• TASK OBJECTIVE
Show every line of the records below that contains the word "products".

• RECORD EXCERPTS
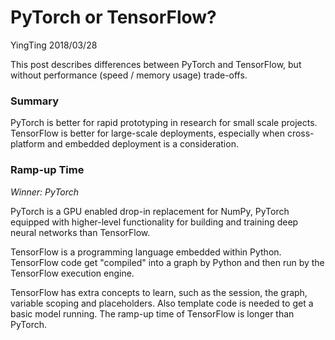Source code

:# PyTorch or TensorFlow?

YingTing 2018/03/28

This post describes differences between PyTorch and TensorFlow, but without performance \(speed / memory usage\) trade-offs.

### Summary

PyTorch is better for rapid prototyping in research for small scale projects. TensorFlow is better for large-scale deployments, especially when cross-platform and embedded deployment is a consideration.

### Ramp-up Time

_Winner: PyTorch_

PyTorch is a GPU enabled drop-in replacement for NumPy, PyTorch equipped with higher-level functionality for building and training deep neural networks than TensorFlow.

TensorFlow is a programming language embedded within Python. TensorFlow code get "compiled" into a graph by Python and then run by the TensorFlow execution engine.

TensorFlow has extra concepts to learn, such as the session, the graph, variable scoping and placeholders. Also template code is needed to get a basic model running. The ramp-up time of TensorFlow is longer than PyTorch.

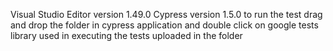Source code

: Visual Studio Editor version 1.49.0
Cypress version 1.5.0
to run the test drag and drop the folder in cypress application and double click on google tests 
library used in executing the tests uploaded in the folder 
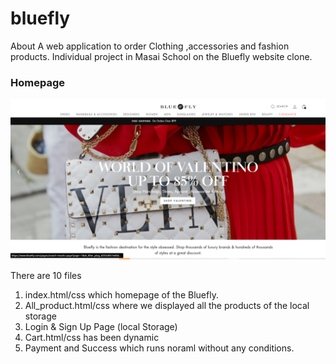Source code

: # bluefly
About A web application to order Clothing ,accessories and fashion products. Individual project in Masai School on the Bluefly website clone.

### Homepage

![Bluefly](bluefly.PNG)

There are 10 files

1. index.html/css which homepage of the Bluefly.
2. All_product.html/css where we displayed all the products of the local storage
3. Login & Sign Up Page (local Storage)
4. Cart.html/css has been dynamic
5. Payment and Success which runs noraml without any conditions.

• THE COMPLETED TASK
About A web application to order Clothing ,accessories and fashion products. Individual project in Masai School on the Bluefly website clone.
2. All_product.html/css where we displayed all the products of the local storage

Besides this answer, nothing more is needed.